Cancer I suppose is the most dreaded of all diseases, but one of the most unnecessarily feared. Patients may appear at the dispensary for most trifling pains or stomach troubles, troubles that all of us would disregard, and when we inquire why it is that they have come, sometimes a long distance and at considerable expense, we find out that it is because they have recently heard or read something about cancer, or remembered that there is cancer in the family. We cannot be too careful to tell people that cancer is not hereditary. People are apt to think it hereditary, but this is one of the medical fallacies that we should all of us do our part to eradicate from the public mind.

I will mention one or two other common groundless physical fears. We should teach people that if they have a pain in the left side of the chest the chances are about nine out of ten that the heart is perfectly sound. If they have a pain, as they say, "across the kidneys," the chances are ninety-nine out of one hundred that the kidneys are perfectly healthy. The newspaper advertisements of charlatans do all they can to make people think that a pain in the back must be kidney trouble.

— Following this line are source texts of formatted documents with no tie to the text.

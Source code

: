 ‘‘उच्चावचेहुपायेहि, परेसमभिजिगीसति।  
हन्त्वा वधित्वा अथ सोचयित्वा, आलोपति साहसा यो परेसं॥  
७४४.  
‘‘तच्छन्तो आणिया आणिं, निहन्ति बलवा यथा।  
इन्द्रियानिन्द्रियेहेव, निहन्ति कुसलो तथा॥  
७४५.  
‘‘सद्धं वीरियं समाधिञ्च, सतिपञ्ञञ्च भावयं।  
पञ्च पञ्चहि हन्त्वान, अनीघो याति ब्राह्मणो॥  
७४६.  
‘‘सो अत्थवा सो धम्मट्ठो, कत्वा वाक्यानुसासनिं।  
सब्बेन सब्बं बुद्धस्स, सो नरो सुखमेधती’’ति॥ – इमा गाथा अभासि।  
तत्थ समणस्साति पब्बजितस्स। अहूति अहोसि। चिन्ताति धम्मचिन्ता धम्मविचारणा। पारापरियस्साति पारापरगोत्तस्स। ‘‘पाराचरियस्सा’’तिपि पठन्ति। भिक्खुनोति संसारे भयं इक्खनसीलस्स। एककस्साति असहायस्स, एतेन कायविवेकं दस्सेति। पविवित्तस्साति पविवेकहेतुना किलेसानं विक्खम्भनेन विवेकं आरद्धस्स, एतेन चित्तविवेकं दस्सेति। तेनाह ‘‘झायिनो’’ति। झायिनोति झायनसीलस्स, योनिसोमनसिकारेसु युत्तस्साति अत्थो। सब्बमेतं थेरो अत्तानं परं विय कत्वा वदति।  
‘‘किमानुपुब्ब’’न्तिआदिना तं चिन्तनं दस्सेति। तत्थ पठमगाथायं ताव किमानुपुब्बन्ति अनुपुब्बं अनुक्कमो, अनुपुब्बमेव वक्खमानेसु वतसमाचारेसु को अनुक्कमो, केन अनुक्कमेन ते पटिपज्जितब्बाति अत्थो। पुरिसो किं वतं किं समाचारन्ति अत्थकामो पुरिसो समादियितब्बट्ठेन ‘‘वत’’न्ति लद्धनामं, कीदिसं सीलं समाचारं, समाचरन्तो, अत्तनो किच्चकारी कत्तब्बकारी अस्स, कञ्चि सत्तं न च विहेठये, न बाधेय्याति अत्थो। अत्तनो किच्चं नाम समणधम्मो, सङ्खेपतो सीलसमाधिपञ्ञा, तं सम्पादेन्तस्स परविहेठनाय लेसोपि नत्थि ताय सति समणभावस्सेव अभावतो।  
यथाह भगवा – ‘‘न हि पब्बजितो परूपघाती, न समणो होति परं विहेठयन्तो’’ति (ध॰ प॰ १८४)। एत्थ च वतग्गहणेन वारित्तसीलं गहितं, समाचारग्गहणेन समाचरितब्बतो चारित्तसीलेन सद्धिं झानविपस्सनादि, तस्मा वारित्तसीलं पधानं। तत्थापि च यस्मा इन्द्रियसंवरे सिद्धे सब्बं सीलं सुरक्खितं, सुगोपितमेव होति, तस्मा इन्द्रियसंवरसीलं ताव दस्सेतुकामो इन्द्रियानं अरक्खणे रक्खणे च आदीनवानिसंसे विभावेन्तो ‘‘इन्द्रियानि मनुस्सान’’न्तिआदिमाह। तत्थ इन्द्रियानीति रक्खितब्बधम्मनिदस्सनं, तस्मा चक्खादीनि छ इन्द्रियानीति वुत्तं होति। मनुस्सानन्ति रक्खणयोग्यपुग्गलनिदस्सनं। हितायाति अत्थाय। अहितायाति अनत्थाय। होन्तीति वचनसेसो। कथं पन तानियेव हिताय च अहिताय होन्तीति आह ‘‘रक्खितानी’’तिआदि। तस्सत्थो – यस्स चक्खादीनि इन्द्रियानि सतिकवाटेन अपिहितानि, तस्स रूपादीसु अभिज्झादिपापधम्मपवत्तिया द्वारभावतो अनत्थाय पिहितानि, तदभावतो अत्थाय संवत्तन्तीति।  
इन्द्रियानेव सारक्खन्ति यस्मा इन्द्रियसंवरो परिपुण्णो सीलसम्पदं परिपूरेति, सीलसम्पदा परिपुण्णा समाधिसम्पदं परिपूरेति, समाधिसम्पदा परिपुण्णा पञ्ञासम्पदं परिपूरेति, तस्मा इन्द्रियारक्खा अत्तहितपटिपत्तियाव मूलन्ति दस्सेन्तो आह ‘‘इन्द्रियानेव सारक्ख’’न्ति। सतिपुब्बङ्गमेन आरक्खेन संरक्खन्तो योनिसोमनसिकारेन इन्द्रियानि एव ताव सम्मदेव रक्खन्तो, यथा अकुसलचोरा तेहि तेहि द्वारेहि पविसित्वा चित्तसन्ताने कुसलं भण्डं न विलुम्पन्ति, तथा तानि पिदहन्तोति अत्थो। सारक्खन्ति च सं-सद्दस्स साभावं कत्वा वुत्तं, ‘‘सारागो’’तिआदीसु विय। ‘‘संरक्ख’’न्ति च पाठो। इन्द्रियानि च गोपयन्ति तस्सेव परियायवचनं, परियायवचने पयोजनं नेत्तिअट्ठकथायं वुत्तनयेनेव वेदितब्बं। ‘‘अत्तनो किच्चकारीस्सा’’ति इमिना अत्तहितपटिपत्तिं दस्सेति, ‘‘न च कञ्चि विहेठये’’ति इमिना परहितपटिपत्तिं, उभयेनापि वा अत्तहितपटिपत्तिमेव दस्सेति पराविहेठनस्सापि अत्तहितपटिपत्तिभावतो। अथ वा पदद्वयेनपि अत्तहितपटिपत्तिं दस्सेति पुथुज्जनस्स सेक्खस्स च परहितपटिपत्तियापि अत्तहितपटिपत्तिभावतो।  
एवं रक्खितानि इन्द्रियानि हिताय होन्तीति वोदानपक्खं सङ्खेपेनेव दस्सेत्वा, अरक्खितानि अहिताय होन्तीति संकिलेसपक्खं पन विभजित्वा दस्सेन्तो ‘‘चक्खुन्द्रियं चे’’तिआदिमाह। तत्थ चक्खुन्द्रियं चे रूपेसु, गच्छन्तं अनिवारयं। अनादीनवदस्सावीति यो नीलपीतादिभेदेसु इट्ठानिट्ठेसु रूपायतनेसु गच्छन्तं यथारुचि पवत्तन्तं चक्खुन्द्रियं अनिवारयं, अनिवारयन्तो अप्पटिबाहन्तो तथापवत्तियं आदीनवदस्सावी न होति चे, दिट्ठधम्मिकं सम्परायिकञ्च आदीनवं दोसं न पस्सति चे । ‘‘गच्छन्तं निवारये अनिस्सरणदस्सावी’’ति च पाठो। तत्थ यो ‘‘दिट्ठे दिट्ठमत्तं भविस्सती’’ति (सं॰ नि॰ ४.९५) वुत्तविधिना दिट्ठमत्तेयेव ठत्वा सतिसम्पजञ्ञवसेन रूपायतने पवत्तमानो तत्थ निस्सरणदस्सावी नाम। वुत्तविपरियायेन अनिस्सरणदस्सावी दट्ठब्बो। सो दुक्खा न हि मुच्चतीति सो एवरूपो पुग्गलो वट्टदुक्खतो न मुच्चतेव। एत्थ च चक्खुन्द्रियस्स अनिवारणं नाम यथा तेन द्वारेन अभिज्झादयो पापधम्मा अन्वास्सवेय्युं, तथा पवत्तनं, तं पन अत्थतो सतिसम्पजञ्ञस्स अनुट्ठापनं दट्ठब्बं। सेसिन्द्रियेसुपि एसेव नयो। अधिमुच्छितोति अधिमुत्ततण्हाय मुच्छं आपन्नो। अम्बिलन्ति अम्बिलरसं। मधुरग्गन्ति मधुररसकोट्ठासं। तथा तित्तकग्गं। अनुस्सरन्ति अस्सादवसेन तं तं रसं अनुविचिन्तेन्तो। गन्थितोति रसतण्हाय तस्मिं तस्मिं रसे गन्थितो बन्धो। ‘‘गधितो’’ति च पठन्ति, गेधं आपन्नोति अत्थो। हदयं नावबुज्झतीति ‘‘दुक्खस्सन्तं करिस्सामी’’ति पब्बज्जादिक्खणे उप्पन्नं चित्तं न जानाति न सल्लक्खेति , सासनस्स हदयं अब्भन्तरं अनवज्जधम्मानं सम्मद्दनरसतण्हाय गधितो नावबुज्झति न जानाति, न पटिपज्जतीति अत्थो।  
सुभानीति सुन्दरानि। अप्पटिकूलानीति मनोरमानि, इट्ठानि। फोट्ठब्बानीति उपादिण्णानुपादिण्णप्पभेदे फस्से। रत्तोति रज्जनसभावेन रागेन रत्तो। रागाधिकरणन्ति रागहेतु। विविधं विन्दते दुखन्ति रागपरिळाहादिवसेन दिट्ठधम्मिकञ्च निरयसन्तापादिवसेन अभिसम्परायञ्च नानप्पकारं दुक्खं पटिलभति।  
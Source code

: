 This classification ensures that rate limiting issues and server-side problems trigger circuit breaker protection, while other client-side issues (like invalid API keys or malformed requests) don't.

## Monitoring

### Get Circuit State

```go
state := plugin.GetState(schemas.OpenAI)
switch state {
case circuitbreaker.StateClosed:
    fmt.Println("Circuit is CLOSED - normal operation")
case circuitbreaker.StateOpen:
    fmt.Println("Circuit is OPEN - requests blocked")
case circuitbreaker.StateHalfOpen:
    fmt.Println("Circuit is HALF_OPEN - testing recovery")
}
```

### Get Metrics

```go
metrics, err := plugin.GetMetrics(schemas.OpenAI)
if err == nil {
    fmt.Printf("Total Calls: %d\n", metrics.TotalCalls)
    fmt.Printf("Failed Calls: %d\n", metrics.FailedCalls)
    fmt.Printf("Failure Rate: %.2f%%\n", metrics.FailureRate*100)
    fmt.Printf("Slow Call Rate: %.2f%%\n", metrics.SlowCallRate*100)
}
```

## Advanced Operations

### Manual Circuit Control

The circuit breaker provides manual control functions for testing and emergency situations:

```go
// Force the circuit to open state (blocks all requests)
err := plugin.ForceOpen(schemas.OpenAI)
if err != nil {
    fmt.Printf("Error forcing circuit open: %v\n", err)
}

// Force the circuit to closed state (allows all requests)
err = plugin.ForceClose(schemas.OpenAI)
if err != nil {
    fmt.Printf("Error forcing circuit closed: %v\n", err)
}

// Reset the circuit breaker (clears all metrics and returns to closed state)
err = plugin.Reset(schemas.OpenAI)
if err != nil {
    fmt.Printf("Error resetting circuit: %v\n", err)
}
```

We must fight such poisonous influences.

FOOTNOTE:

[1] Conférence Interalliée des Mutilés. Paris, May, 1917.


CHAPTER V MENTAL INVESTIGATION BY THE SOCIAL ASSISTANT (continued)

Fears and forgetfulness

It is not merely because of a doctor's mental habit that I speak of life in terms of diagnosis and treatment. For though those particular words are medical, any part of life can be thus conveniently summed up. One tries to find out the facts about some region of life in which one works or plays, fights, loves, or worships (diagnosis), and then one tries to do something about it (treatment). If one makes a friend one tries to find out something about him and then to treat him accordingly. If one comes to a new city one tries to diagnose its geography and to direct one's self accordingly. If there is anything not included in that set of phrases about the behavior of the human being towards the world, I do not know it. Therefore it seems natural to sum up social work also in terms of diagnosis and treatment.